EXCERPTED DATA START
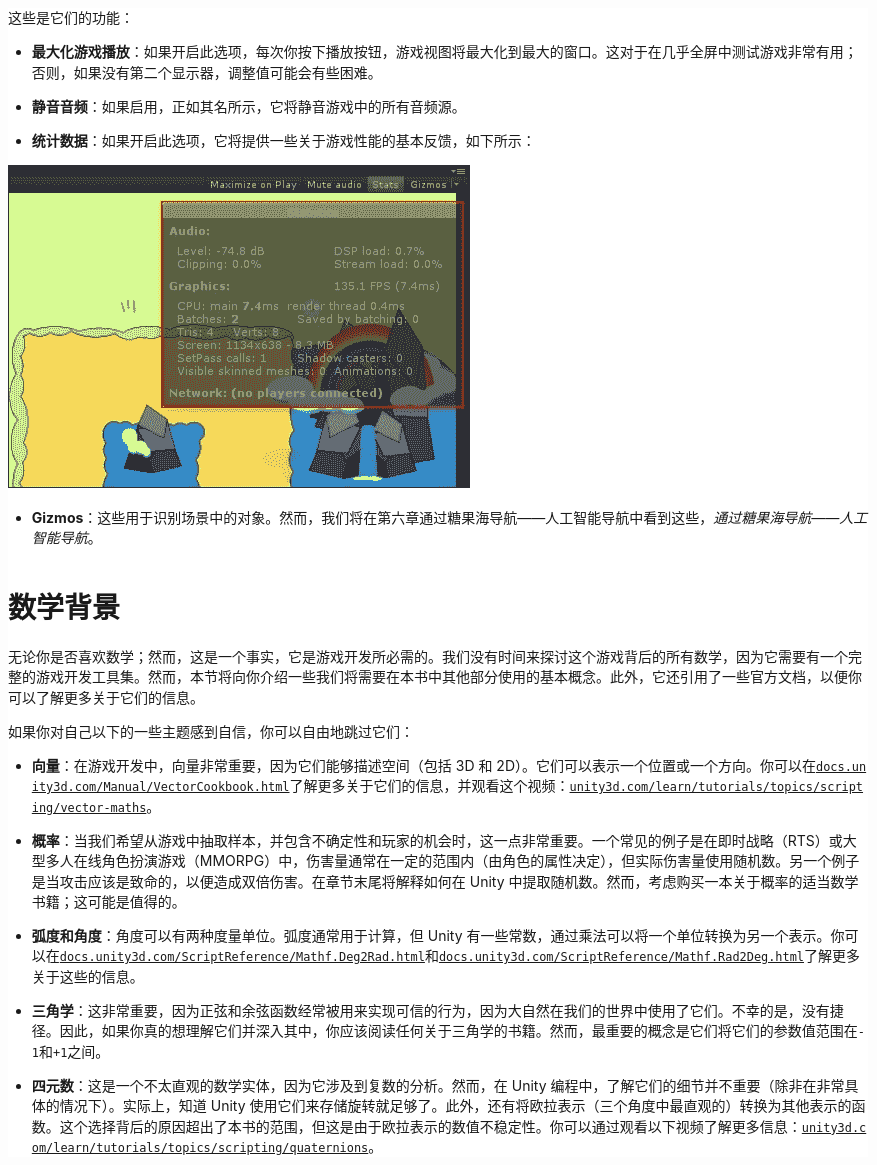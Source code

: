 这些是它们的功能：

+   **最大化游戏播放**：如果开启此选项，每次你按下播放按钮，游戏视图将最大化到最大的窗口。这对于在几乎全屏中测试游戏非常有用；否则，如果没有第二个显示器，调整值可能会有些困难。

+   **静音音频**：如果启用，正如其名所示，它将静音游戏中的所有音频源。

+   **统计数据**：如果开启此选项，它将提供一些关于游戏性能的基本反馈，如下所示：

![游戏视图](img/image00371.jpeg)

+   **Gizmos**：这些用于识别场景中的对象。然而，我们将在第六章通过糖果海导航——人工智能导航中看到这些，*通过糖果海导航——人工智能导航*。

# 数学背景

无论你是否喜欢数学；然而，这是一个事实，它是游戏开发所必需的。我们没有时间来探讨这个游戏背后的所有数学，因为它需要有一个完整的游戏开发工具集。然而，本节将向你介绍一些我们将需要在本书中其他部分使用的基本概念。此外，它还引用了一些官方文档，以便你可以了解更多关于它们的信息。

如果你对自己以下的一些主题感到自信，你可以自由地跳过它们：

+   **向量**：在游戏开发中，向量非常重要，因为它们能够描述空间（包括 3D 和 2D）。它们可以表示一个位置或一个方向。你可以在[`docs.unity3d.com/Manual/VectorCookbook.html`](https://docs.unity3d.com/Manual/VectorCookbook.html)了解更多关于它们的信息，并观看这个视频：[`unity3d.com/learn/tutorials/topics/scripting/vector-maths`](https://unity3d.com/learn/tutorials/topics/scripting/vector-maths)。

+   **概率**：当我们希望从游戏中抽取样本，并包含不确定性和玩家的机会时，这一点非常重要。一个常见的例子是在即时战略（RTS）或大型多人在线角色扮演游戏（MMORPG）中，伤害量通常在一定的范围内（由角色的属性决定），但实际伤害量使用随机数。另一个例子是当攻击应该是致命的，以便造成双倍伤害。在章节末尾将解释如何在 Unity 中提取随机数。然而，考虑购买一本关于概率的适当数学书籍；这可能是值得的。

+   **弧度和角度**：角度可以有两种度量单位。弧度通常用于计算，但 Unity 有一些常数，通过乘法可以将一个单位转换为另一个表示。你可以在[`docs.unity3d.com/ScriptReference/Mathf.Deg2Rad.html`](https://docs.unity3d.com/ScriptReference/Mathf.Deg2Rad.html)和[`docs.unity3d.com/ScriptReference/Mathf.Rad2Deg.html`](https://docs.unity3d.com/ScriptReference/Mathf.Rad2Deg.html)了解更多关于这些的信息。

+   **三角学**：这非常重要，因为正弦和余弦函数经常被用来实现可信的行为，因为大自然在我们的世界中使用了它们。不幸的是，没有捷径。因此，如果你真的想理解它们并深入其中，你应该阅读任何关于三角学的书籍。然而，最重要的概念是它们将它们的参数值范围在`-1`和`+1`之间。

+   **四元数**：这是一个不太直观的数学实体，因为它涉及到复数的分析。然而，在 Unity 编程中，了解它们的细节并不重要（除非在非常具体的情况下）。实际上，知道 Unity 使用它们来存储旋转就足够了。此外，还有将欧拉表示（三个角度中最直观的）转换为其他表示的函数。这个选择背后的原因超出了本书的范围，但这是由于欧拉表示的数值不稳定性。你可以通过观看以下视频了解更多信息：[`unity3d.com/learn/tutorials/topics/scripting/quaternions`](https://unity3d.com/learn/tutorials/topics/scripting/quaternions)。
EXCERPTED DATA END
== WORK ITEM ==
Transcribe the records above exactly, omitting every picture they contain.

== SOLUTION ==
Source code

: 这些是它们的功能：

+   **最大化游戏播放**：如果开启此选项，每次你按下播放按钮，游戏视图将最大化到最大的窗口。这对于在几乎全屏中测试游戏非常有用；否则，如果没有第二个显示器，调整值可能会有些困难。

+   **静音音频**：如果启用，正如其名所示，它将静音游戏中的所有音频源。

+   **统计数据**：如果开启此选项，它将提供一些关于游戏性能的基本反馈，如下所示：

![游戏视图](img/image00371.jpeg)

+   **Gizmos**：这些用于识别场景中的对象。然而，我们将在第六章通过糖果海导航——人工智能导航中看到这些，*通过糖果海导航——人工智能导航*。

# 数学背景

无论你是否喜欢数学；然而，这是一个事实，它是游戏开发所必需的。我们没有时间来探讨这个游戏背后的所有数学，因为它需要有一个完整的游戏开发工具集。然而，本节将向你介绍一些我们将需要在本书中其他部分使用的基本概念。此外，它还引用了一些官方文档，以便你可以了解更多关于它们的信息。

如果你对自己以下的一些主题感到自信，你可以自由地跳过它们：

+   **向量**：在游戏开发中，向量非常重要，因为它们能够描述空间（包括 3D 和 2D）。它们可以表示一个位置或一个方向。你可以在[`docs.unity3d.com/Manual/VectorCookbook.html`](https://docs.unity3d.com/Manual/VectorCookbook.html)了解更多关于它们的信息，并观看这个视频：[`unity3d.com/learn/tutorials/topics/scripting/vector-maths`](https://unity3d.com/learn/tutorials/topics/scripting/vector-maths)。

+   **概率**：当我们希望从游戏中抽取样本，并包含不确定性和玩家的机会时，这一点非常重要。一个常见的例子是在即时战略（RTS）或大型多人在线角色扮演游戏（MMORPG）中，伤害量通常在一定的范围内（由角色的属性决定），但实际伤害量使用随机数。另一个例子是当攻击应该是致命的，以便造成双倍伤害。在章节末尾将解释如何在 Unity 中提取随机数。然而，考虑购买一本关于概率的适当数学书籍；这可能是值得的。

+   **弧度和角度**：角度可以有两种度量单位。弧度通常用于计算，但 Unity 有一些常数，通过乘法可以将一个单位转换为另一个表示。你可以在[`docs.unity3d.com/ScriptReference/Mathf.Deg2Rad.html`](https://docs.unity3d.com/ScriptReference/Mathf.Deg2Rad.html)和[`docs.unity3d.com/ScriptReference/Mathf.Rad2Deg.html`](https://docs.unity3d.com/ScriptReference/Mathf.Rad2Deg.html)了解更多关于这些的信息。

+   **三角学**：这非常重要，因为正弦和余弦函数经常被用来实现可信的行为，因为大自然在我们的世界中使用了它们。不幸的是，没有捷径。因此，如果你真的想理解它们并深入其中，你应该阅读任何关于三角学的书籍。然而，最重要的概念是它们将它们的参数值范围在`-1`和`+1`之间。

+   **四元数**：这是一个不太直观的数学实体，因为它涉及到复数的分析。然而，在 Unity 编程中，了解它们的细节并不重要（除非在非常具体的情况下）。实际上，知道 Unity 使用它们来存储旋转就足够了。此外，还有将欧拉表示（三个角度中最直观的）转换为其他表示的函数。这个选择背后的原因超出了本书的范围，但这是由于欧拉表示的数值不稳定性。你可以通过观看以下视频了解更多信息：[`unity3d.com/learn/tutorials/topics/scripting/quaternions`](https://unity3d.com/learn/tutorials/topics/scripting/quaternions)。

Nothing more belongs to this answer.